To present a complete, personal, and sacramental expression, Hardy could not bridge the spirit of dedication, seen through love, grounded in giving, because of the failure of will. ‘Jude’s’ objective was to refine himself through labor and sacrifice in the expectation of supernatural goals and not only the material and earthly aspects of this world. ‘Jude’ did not escape the exercise of authority over him by individuals who identified as “caring for others”. They only wanted to maintain a position of power. The spiritual and the divine, the resolve to “take care of one’s own sanctification and the improvement of the world … through the instruments of one’s own labor”, as stated by Pope Paul VI, points to a more sustainable pathway. (The Pope Speaks, The American Quarterly of Papal Documents, Vol. 10, No. 1, pg. 71, June 26, 1964)
Indeed, in 2016, during the next Olympic cycle, will London, and in fact, the rest of the world, travel to and then return from Rio de Janeiro, Brazil, immersed in respect for life and justice for all? Or will they assume the role of ‘Angel Clare’, Thomas Hardy’s character in the 1891 novel, “Tess of the d’ Ubervilles”? ‘Angel’ leaves England to farm in Brazil, a nation that, only in 1888, made both the practice and institutionalization of forced labor illegal?
Brazil still finds outliers recruiting the underclass into the same conditions of forced and mercenary labor. Certainly, if Brazil prepares for the next Olympics, will it then construct an economic model for the world? Will the system respond more as a family or speed further from its way into deeper blindness toward creepage and then cultural darkness?
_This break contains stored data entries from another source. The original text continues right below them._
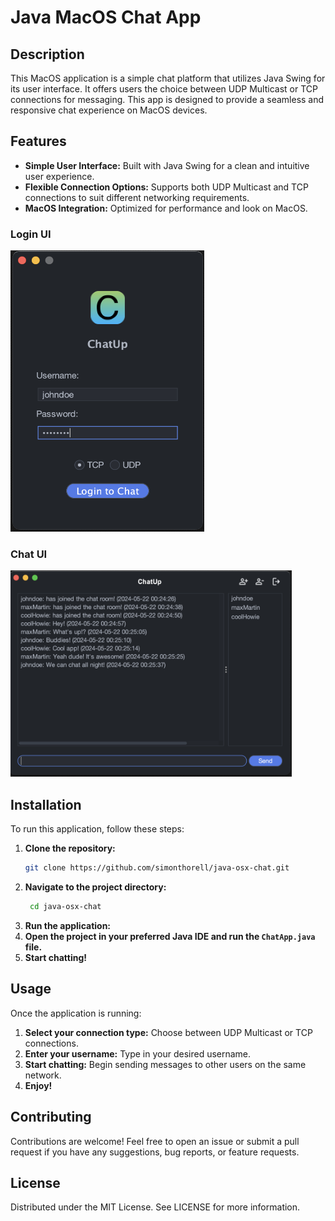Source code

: # Java MacOS Chat App

## Description
This MacOS application is a simple chat platform that utilizes Java Swing for its user interface. It offers users the choice between UDP Multicast or TCP connections for messaging. This app is designed to provide a seamless and responsive chat experience on MacOS devices.

## Features
- **Simple User Interface:** Built with Java Swing for a clean and intuitive user experience.
- **Flexible Connection Options:** Supports both UDP Multicast and TCP connections to suit different networking requirements.
- **MacOS Integration:** Optimized for performance and look on MacOS.

### Login UI
<img src="img/login_page.png" width="310" height="450">

### Chat UI
<img src="img/chat_page.png" width="450" height="330">

## Installation
To run this application, follow these steps:

1. **Clone the repository:**
   ```bash
   git clone https://github.com/simonthorell/java-osx-chat.git
   ```
2. **Navigate to the project directory:**
   ```bash
    cd java-osx-chat
    ```
3. **Run the application:**
4. **Open the project in your preferred Java IDE and run the `ChatApp.java` file.**
5. **Start chatting!**

## Usage
Once the application is running:
1. **Select your connection type:** Choose between UDP Multicast or TCP connections.
2. **Enter your username:** Type in your desired username.
3. **Start chatting:** Begin sending messages to other users on the same network.
4. **Enjoy!**

## Contributing
Contributions are welcome! Feel free to open an issue or submit a pull request if you have any suggestions, bug reports, or feature requests.

## License
Distributed under the MIT License. See LICENSE for more information.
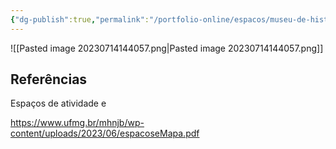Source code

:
 ```yaml
---
{"dg-publish":true,"permalink":"/portfolio-online/espacos/museu-de-historia-natural-e-jardim-botanico/","tags":["💼/📍"],"created":"2024-02-14T12:36:18.926-03:00","updated":"2024-02-05T18:55:36.411-03:00"}
---
```



![[Pasted image 20230714144057.png\|Pasted image 20230714144057.png]]

## Referências

Espaços de atividade e

<https://www.ufmg.br/mhnjb/wp-content/uploads/2023/06/espacoseMapa.pdf>
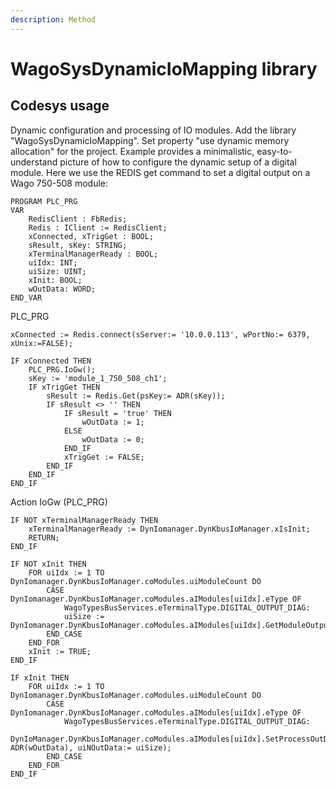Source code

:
 ```yaml
---
description: Method
---
```


# WagoSysDynamicIoMapping library

## Codesys usage

Dynamic configuration and processing of IO modules. Add the library "WagoSysDynamicIoMapping". Set property "use dynamic memory allocation" for the project.
Example provides a minimalistic, easy-to-understand picture of how to configure the dynamic setup of a digital module. Here we use the REDIS get command to
set a digital output on a Wago 750-508 module:

```
PROGRAM PLC_PRG
VAR
	RedisClient : FbRedis;
	Redis : IClient := RedisClient;
	xConnected, xTrigGet : BOOL;	
	sResult, sKey: STRING; 
	xTerminalManagerReady : BOOL;
	uiIdx: INT;
	uiSize: UINT;
	xInit: BOOL;
	wOutData: WORD;
END_VAR
```
PLC_PRG
```
xConnected := Redis.connect(sServer:= '10.0.0.113', wPortNo:= 6379, xUnix:=FALSE);

IF xConnected THEN	
	PLC_PRG.IoGw();
	sKey := 'module_1_750_508_ch1';
	IF xTrigGet THEN
		sResult := Redis.Get(psKey:= ADR(sKey)); 
		IF sResult <> '' THEN
			IF sResult = 'true' THEN
				wOutData := 1;
			ELSE
				wOutData := 0;
			END_IF
			xTrigGet := FALSE;
		END_IF
	END_IF	 	
END_IF
```
Action IoGw (PLC_PRG)
```
IF NOT xTerminalManagerReady THEN
	xTerminalManagerReady := DynIomanager.DynKbusIoManager.xIsInit; 
	RETURN;
END_IF

IF NOT xInit THEN
	FOR uiIdx := 1 TO DynIomanager.DynKbusIoManager.coModules.uiModuleCount DO
		CASE DynIomanager.DynKbusIoManager.coModules.aIModules[uiIdx].eType OF
			WagoTypesBusServices.eTerminalType.DIGITAL_OUTPUT_DIAG:
			uiSize := DynIomanager.DynKbusIoManager.coModules.aIModules[uiIdx].GetModuleOutputSize();
		END_CASE
	END_FOR
	xInit := TRUE;
END_IF

IF xInit THEN
	FOR uiIdx := 1 TO DynIomanager.DynKbusIoManager.coModules.uiModuleCount DO
		CASE DynIomanager.DynKbusIoManager.coModules.aIModules[uiIdx].eType OF
			WagoTypesBusServices.eTerminalType.DIGITAL_OUTPUT_DIAG:
					DynIoManager.DynKbusIoManager.coModules.aIModules[uiIdx].SetProcessOutData(pOutData:= ADR(wOutData), uiNOutData:= uiSize);
		END_CASE
	END_FOR
END_IF
```

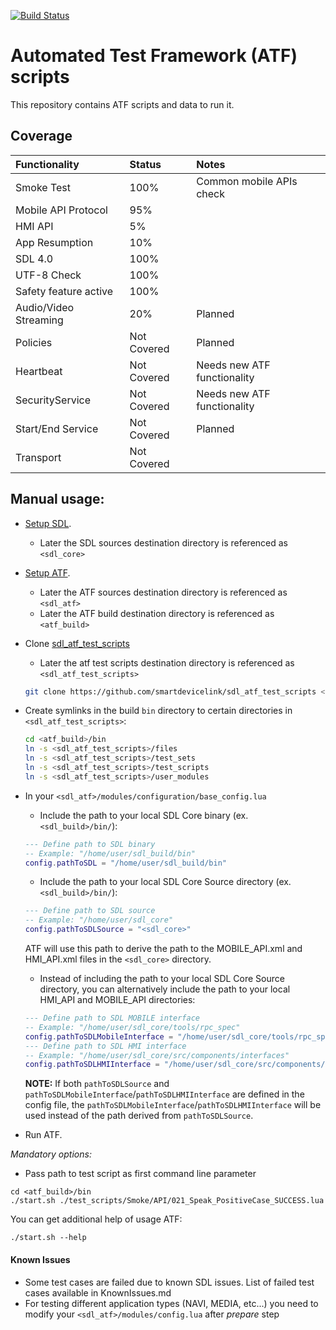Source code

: [![Build Status](https://travis-ci.org/smartdevicelink/sdl_atf_test_scripts.svg?branch=master)](https://travis-ci.org/smartdevicelink/sdl_atf_test_scripts)

# Automated Test Framework (ATF) scripts
This repository contains ATF scripts and data to run it.

## Coverage
|Functionality    |Status    |Notes    |
|:---|:---|:---|
|Smoke Test    | 100%   | Common mobile APIs check   |
|Mobile API Protocol    | 95%   |    |
|HMI API    |  5% |    |
|App Resumption    | 10%   |    |
|SDL 4.0    | 100%   |    |
|UTF-8 Check    | 100%   |    |
|Safety feature active    | 100%   |    |
|Audio/Video Streaming    | 20%   | Planned   |
|Policies    | Not Covered   | Planned   |
|Heartbeat    | Not Covered   | Needs new ATF functionality   |
|SecurityService    | Not Covered   | Needs new ATF functionality   |
|Start/End Service    |  Not Covered  | Planned   |
|Transport    | Not Covered   |    |

## Manual usage:

* [Setup SDL](https://github.com/smartdevicelink/sdl_core).
  * Later the SDL sources destination directory is referenced as `<sdl_core>`
* [Setup ATF](https://github.com/smartdevicelink/sdl_atf).
  * Later the ATF sources destination directory is referenced as `<sdl_atf>`
  * Later the ATF build destination directory is referenced as `<atf_build>`
* Clone [sdl_atf_test_scripts](https://github.com/smartdevicelink/sdl_atf)
  * Later the atf test scripts destination directory is referenced as `<sdl_atf_test_scripts>`

  ```bash
  git clone https://github.com/smartdevicelink/sdl_atf_test_scripts <sdl_atf_test_scripts>
  ```

* Create symlinks in the build `bin` directory to certain directories in `<sdl_atf_test_scripts>`:

  ```bash
  cd <atf_build>/bin
  ln -s <sdl_atf_test_scripts>/files
  ln -s <sdl_atf_test_scripts>/test_sets
  ln -s <sdl_atf_test_scripts>/test_scripts
  ln -s <sdl_atf_test_scripts>/user_modules
  ```

* In your `<sdl_atf>/modules/configuration/base_config.lua`
  * Include the path to your local SDL Core binary (ex. `<sdl_build>/bin/`):
  ```lua
  --- Define path to SDL binary
  -- Example: "/home/user/sdl_build/bin"
  config.pathToSDL = "/home/user/sdl_build/bin"
  ```

  * Include the path to your local SDL Core Source directory (ex. `<sdl_build>/bin/`):
  ```lua
  --- Define path to SDL source
  -- Example: "/home/user/sdl_core"
  config.pathToSDLSource = "<sdl_core>"
  ```
  ATF will use this path to derive the path to the MOBILE_API.xml and HMI_API.xml files in the `<sdl_core>` directory.

  * Instead of including the path to your local SDL Core Source directory, you can alternatively include the path to your local HMI_API and MOBILE_API directories:

  ```lua
  --- Define path to SDL MOBILE interface
  -- Example: "/home/user/sdl_core/tools/rpc_spec"
  config.pathToSDLMobileInterface = "/home/user/sdl_core/tools/rpc_spec"
  --- Define path to SDL HMI interface
  -- Example: "/home/user/sdl_core/src/components/interfaces"
  config.pathToSDLHMIInterface = "/home/user/sdl_core/src/components/interfaces"
  ```
  **NOTE:** If both `pathToSDLSource` and `pathToSDLMobileInterface`/`pathToSDLHMIInterface` are defined in the config file, the `pathToSDLMobileInterface`/`pathToSDLHMIInterface` will be used instead of the path derived from `pathToSDLSource`.


* Run ATF.

 _Mandatory options:_
  * Pass path to test script as first command line parameter
  ```
  cd <atf_build>/bin
  ./start.sh ./test_scripts/Smoke/API/021_Speak_PositiveCase_SUCCESS.lua
  ```

You can get additional help of usage ATF:
```
./start.sh --help
```

#### Known Issues
- Some test cases are failed due to known SDL issues. List of failed test cases available in KnownIssues.md
- For testing different application types (NAVI, MEDIA, etc...) you need to modify your ```<sdl_atf>/modules/config.lua``` after *prepare* step 

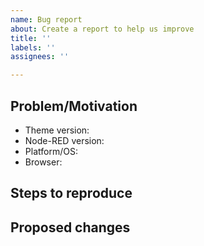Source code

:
 ```yaml
---
name: Bug report
about: Create a report to help us improve
title: ''
labels: ''
assignees: ''

---
```


## Problem/Motivation

<!-- Why the issue was filed -->

- Theme version:
- Node-RED version:
- Platform/OS:
- Browser:

## Steps to reproduce

<!-- How can someone else see it happen. If possible,
add one or more screenshots -->

## Proposed changes

<!-- If you have a proposed change, workaround or fix,
describe it here -->
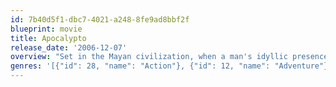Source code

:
 ```yaml
---
id: 7b40d5f1-dbc7-4021-a248-8fe9ad8bbf2f
blueprint: movie
title: Apocalypto
release_date: '2006-12-07'
overview: "Set in the Mayan civilization, when a man's idyllic presence is brutally disrupted by a violent invading force, he is taken on a perilous journey to a world ruled by fear and oppression where a harrowing end awaits him. Through a twist of fate and spurred by the power of his love for his woman and his family he will make a desperate break to return home and to ultimately save his way of life."
genres: '[{"id": 28, "name": "Action"}, {"id": 12, "name": "Adventure"}, {"id": 18, "name": "Drama"}, {"id": 53, "name": "Thriller"}]'
---
```

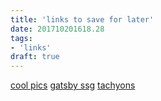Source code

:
 ```yaml
---
title: 'links to save for later'
date: 201710201618.28
tags:
- 'links'
draft: true
---
```


[cool pics](http://novatogatorop.com/gallery/alaska) [gatsby
ssg](https://gatsbyjs.org) [tachyons](http://tachyons.io)
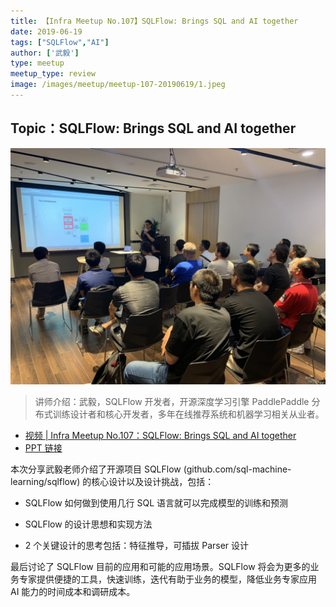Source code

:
 ```yaml
---
title: 【Infra Meetup No.107】SQLFlow: Brings SQL and AI together 
date: 2019-06-19
tags: ["SQLFlow","AI"]
author: ['武毅']
type: meetup
meetup_type: review
image: /images/meetup/meetup-107-20190619/1.jpeg
---
```


## Topic：SQLFlow: Brings SQL and AI together 

![](media/meetup-107-20190619/1.jpeg)

>讲师介绍：武毅，SQLFlow 开发者，开源深度学习引擎 PaddlePaddle 分布式训练设计者和核心开发者，多年在线推荐系统和机器学习相关从业者。

+ [视频 | Infra Meetup No.107：SQLFlow: Brings SQL and AI together](https://www.bilibili.com/video/av56084311)
+ [PPT 链接](https://github.com/sql-machine-learning/sqlflow/tree/develop/cmd/demo/slides/201906 )

本次分享武毅老师介绍了开源项目 SQLFlow (github.com/sql-machine-learning/sqlflow) 的核心设计以及设计挑战，包括：

- SQLFlow 如何做到使用几行 SQL 语言就可以完成模型的训练和预测

- SQLFlow 的设计思想和实现方法

- 2 个关键设计的思考包括：特征推导，可插拔 Parser 设计

最后讨论了 SQLFlow 目前的应用和可能的应用场景。SQLFlow 将会为更多的业务专家提供便捷的工具，快速训练，迭代有助于业务的模型，降低业务专家应用 AI 能力的时间成本和调研成本。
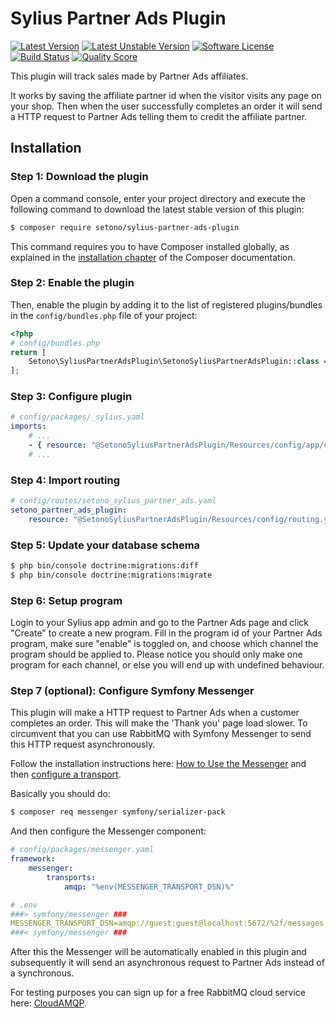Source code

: # Sylius Partner Ads Plugin

[![Latest Version][ico-version]][link-packagist]
[![Latest Unstable Version][ico-unstable-version]][link-packagist]
[![Software License][ico-license]](LICENSE)
[![Build Status][ico-travis]][link-travis]
[![Quality Score][ico-code-quality]][link-code-quality]

This plugin will track sales made by Partner Ads affiliates.

It works by saving the affiliate partner id when the visitor visits any page on your shop. Then when the user successfully completes an order it will send a HTTP request to Partner Ads telling them to credit the affiliate partner.

## Installation

### Step 1: Download the plugin

Open a command console, enter your project directory and execute the following command to download the latest stable version of this plugin:

```bash
$ composer require setono/sylius-partner-ads-plugin
```

This command requires you to have Composer installed globally, as explained in the [installation chapter](https://getcomposer.org/doc/00-intro.md) of the Composer documentation.

### Step 2: Enable the plugin

Then, enable the plugin by adding it to the list of registered plugins/bundles
in the `config/bundles.php` file of your project:

```php
<?php
# config/bundles.php
return [
    Setono\SyliusPartnerAdsPlugin\SetonoSyliusPartnerAdsPlugin::class => ['all' => true],
];
```

### Step 3: Configure plugin

```yaml
# config/packages/_sylius.yaml
imports:
    # ...
    - { resource: "@SetonoSyliusPartnerAdsPlugin/Resources/config/app/config.yaml" }
    # ...
```

### Step 4: Import routing

```yaml
# config/routes/setono_sylius_partner_ads.yaml
setono_partner_ads_plugin:
    resource: "@SetonoSyliusPartnerAdsPlugin/Resources/config/routing.yaml"
```

### Step 5: Update your database schema

```bash
$ php bin/console doctrine:migrations:diff
$ php bin/console doctrine:migrations:migrate
```

### Step 6: Setup program

Login to your Sylius app admin and go to the Partner Ads page and click "Create" to create a new program. Fill in the program id of your Partner Ads program, make sure "enable" is toggled on, and choose which channel the program should be applied to. Please notice you should only make one program for each channel, or else you will end up with undefined behaviour.

### Step 7 (optional): Configure Symfony Messenger
This plugin will make a HTTP request to Partner Ads when a customer completes an order. This will make the 'Thank you' page load slower. To circumvent that you can use RabbitMQ with Symfony Messenger to send this HTTP request asynchronously.

Follow the installation instructions here: [How to Use the Messenger](https://symfony.com/doc/current/messenger.html) and then [configure a transport](https://symfony.com/doc/current/messenger.html#transports).

Basically you should do:
```bash
$ composer req messenger symfony/serializer-pack
```

And then configure the Messenger component:
```yaml
# config/packages/messenger.yaml
framework:
    messenger:
        transports:
            amqp: "%env(MESSENGER_TRANSPORT_DSN)%"
```

```yaml
# .env
###> symfony/messenger ###
MESSENGER_TRANSPORT_DSN=amqp://guest:guest@localhost:5672/%2f/messages
###< symfony/messenger ###
```

After this the Messenger will be automatically enabled in this plugin and subsequently it will send an asynchronous request to Partner Ads instead of a synchronous.

For testing purposes you can sign up for a free RabbitMQ cloud service here: [CloudAMQP](https://www.cloudamqp.com/plans.html).

[ico-version]: https://poser.pugx.org/setono/sylius-partner-ads-plugin/v/stable
[ico-unstable-version]: https://poser.pugx.org/setono/sylius-partner-ads-plugin/v/unstable
[ico-license]: https://poser.pugx.org/setono/sylius-partner-ads-plugin/license
[ico-travis]: https://travis-ci.com/Setono/SyliusPartnerAdsPlugin.svg?branch=master
[ico-code-quality]: https://img.shields.io/scrutinizer/g/Setono/SyliusPartnerAdsPlugin.svg?style=flat-square

[link-packagist]: https://packagist.org/packages/setono/sylius-partner-ads-plugin
[link-travis]: https://travis-ci.com/Setono/SyliusPartnerAdsPlugin
[link-code-quality]: https://scrutinizer-ci.com/g/Setono/SyliusPartnerAdsPlugin
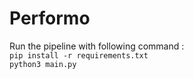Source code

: # Performo

Run the pipeline with following command :<br>
```pip install -r requirements.txt```<br>
```python3 main.py```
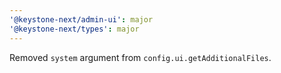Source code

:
 ```yaml
---
'@keystone-next/admin-ui': major
'@keystone-next/types': major
---
```


Removed `system` argument from `config.ui.getAdditionalFiles`.
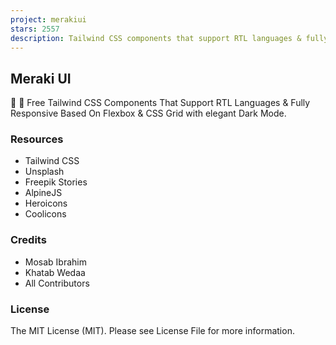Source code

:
 ```yaml
---
project: merakiui
stars: 2557
description: Tailwind CSS components that support RTL languages & fully responsive based on Flexbox & CSS Grid with elegant Dark Mode 🚀 ☄️.
---
```


Meraki UI
---------

🎉 🚀 Free Tailwind CSS Components That Support RTL Languages & Fully Responsive Based On Flexbox & CSS Grid with elegant Dark Mode.

### Resources

-   Tailwind CSS
-   Unsplash
-   Freepik Stories
-   AlpineJS
-   Heroicons
-   Coolicons

### Credits

-   Mosab Ibrahim
-   Khatab Wedaa
-   All Contributors

### License

The MIT License (MIT). Please see License File for more information.
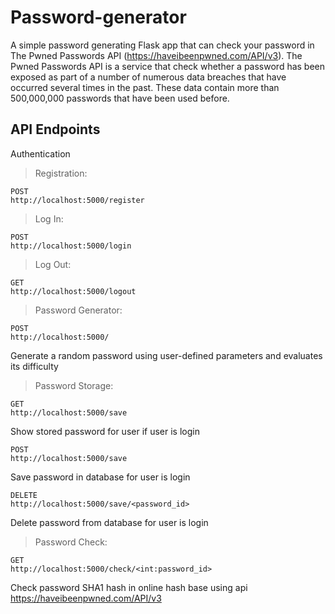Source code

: # Password-generator
A simple password generating Flask app that can check your password in The Pwned Passwords API (https://haveibeenpwned.com/API/v3). 
The Pwned Passwords API is a service that check whether a password has been exposed as part of a number of numerous data breaches that have occurred several times in the past. These data contain more than 500,000,000 passwords that have been used before.

## API Endpoints
Authentication
> Registration:
```
POST
http://localhost:5000/register
```
> Log In:
```
POST
http://localhost:5000/login
```
> Log Out:
```
GET
http://localhost:5000/logout
```
>Password Generator:
```
POST
http://localhost:5000/
```
Generate a random password using user-defined parameters and evaluates its difficulty

> Password Storage:
```
GET
http://localhost:5000/save
```
Show stored password for user if user is login
```
POST
http://localhost:5000/save
```
Save password in database for user is login
```
DELETE
http://localhost:5000/save/<password_id>
```
Delete password from database for user is login

> Password Check:
```
GET
http://localhost:5000/check/<int:password_id>
```
Check password SHA1 hash in online hash base using api https://haveibeenpwned.com/API/v3


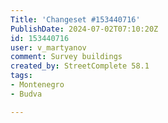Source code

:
 ```yaml
---
Title: 'Changeset #153440716'
PublishDate: 2024-07-02T07:10:20Z
id: 153440716
user: v_martyanov
comment: Survey buildings
created_by: StreetComplete 58.1
tags:
- Montenegro
- Budva

---
```

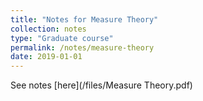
 ```yaml
---
title: "Notes for Measure Theory"
collection: notes
type: "Graduate course"
permalink: /notes/measure-theory
date: 2019-01-01
---
```


See notes [here](/files/Measure Theory.pdf)

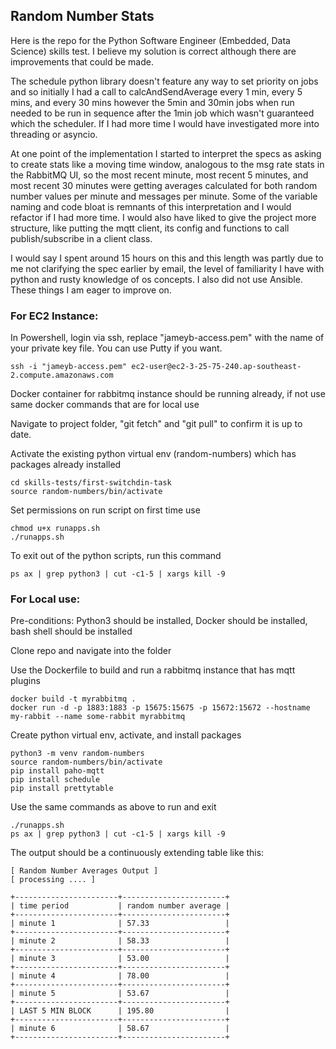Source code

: ## Random Number Stats
Here is the repo for the Python Software Engineer (Embedded, Data Science) skills test. I believe my solution is correct although there are improvements that could be made. 

The schedule python library doesn't feature any way to set priority on jobs and so initially I had a call to calcAndSendAverage every 1 min, every 5 mins, and every 30 mins however the 5min and 30min jobs when run needed to be run in sequence after the 1min job which wasn't guaranteed which the scheduler. If I had more time I would have investigated more into threading or asyncio. 

At one point of the implementation I started to interpret the specs as asking to create stats like a moving time window, analogous to the msg rate stats in the RabbitMQ UI, so the most recent minute, most recent 5 minutes, and most recent 30 minutes were getting averages calculated for both random number values per minute and messages per minute. Some of the variable naming and code bloat is remnants of this interpretation and I would refactor if I had more time. I would also have liked to give the project more structure, like putting the mqtt client, its config and functions to call publish/subscribe in a client class.

I would say I spent around 15 hours on this and this length was partly due to me not clarifying the spec earlier by email, the level of familiarity I have with python and rusty knowledge of os concepts. I also did not use Ansible. These things I am eager to improve on.
### For EC2 Instance:
In Powershell, login via ssh, replace "jameyb-access.pem" with the name of your private key file. You can use Putty if you want.
```
ssh -i "jameyb-access.pem" ec2-user@ec2-3-25-75-240.ap-southeast-2.compute.amazonaws.com
```

Docker container for rabbitmq instance should be running already, if not use same docker commands that are for local use

Navigate to project folder, "git fetch" and "git pull" to confirm it is up to date.

Activate the existing python virtual env (random-numbers) which has packages already installed
```
cd skills-tests/first-switchdin-task
source random-numbers/bin/activate
```
Set permissions on run script on first time use
```
chmod u+x runapps.sh
./runapps.sh
```
To exit out of the python scripts, run this command
```
ps ax | grep python3 | cut -c1-5 | xargs kill -9
```
### For Local use:
Pre-conditions: Python3 should be installed, Docker should be installed, bash shell should be installed

Clone repo and navigate into the folder

Use the Dockerfile to build and run a rabbitmq instance that has mqtt plugins
```
docker build -t myrabbitmq .
docker run -d -p 1883:1883 -p 15675:15675 -p 15672:15672 --hostname my-rabbit --name some-rabbit myrabbitmq
```
Create python virtual env, activate, and install packages
```
python3 -m venv random-numbers
source random-numbers/bin/activate
pip install paho-mqtt
pip install schedule
pip install prettytable
```
Use the same commands as above to run and exit
```
./runapps.sh
ps ax | grep python3 | cut -c1-5 | xargs kill -9
```

The output should be a continuously extending table like this:
 ```
[ Random Number Averages Output ]
[ processing .... ]

+-----------------------+-----------------------+
| time period           | random number average |
+-----------------------+-----------------------+
| minute 1              | 57.33                 |
+-----------------------+-----------------------+
| minute 2              | 58.33                 |
+-----------------------+-----------------------+
| minute 3              | 53.00                 |
+-----------------------+-----------------------+
| minute 4              | 78.00                 |
+-----------------------+-----------------------+
| minute 5              | 53.67                 |
+-----------------------+-----------------------+
| LAST 5 MIN BLOCK      | 195.80                |
+-----------------------+-----------------------+
| minute 6              | 58.67                 |
+-----------------------+-----------------------+
```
Thomas Hardy wrote about the need for family cohesiveness and well-being. The family represents both an historic and psychological connection to man and nature. In the same year “Tess of the d’ Ubervilles” was received, Pope Leo XIII wrote an encyclical, regarding equal rights. “Hence we have the family, the “society” of a man’s house — a society very small, one must admit, but none the less a true society, and one older than any State. Consequently, it has rights and duties peculiar to itself which are quite independent of the State.” (Rerum Novarum On Capital and Labor Encyclical of Pope Leo XIII MAY 15, 1891).
I have not a doubt, Thomas Hardy would agree!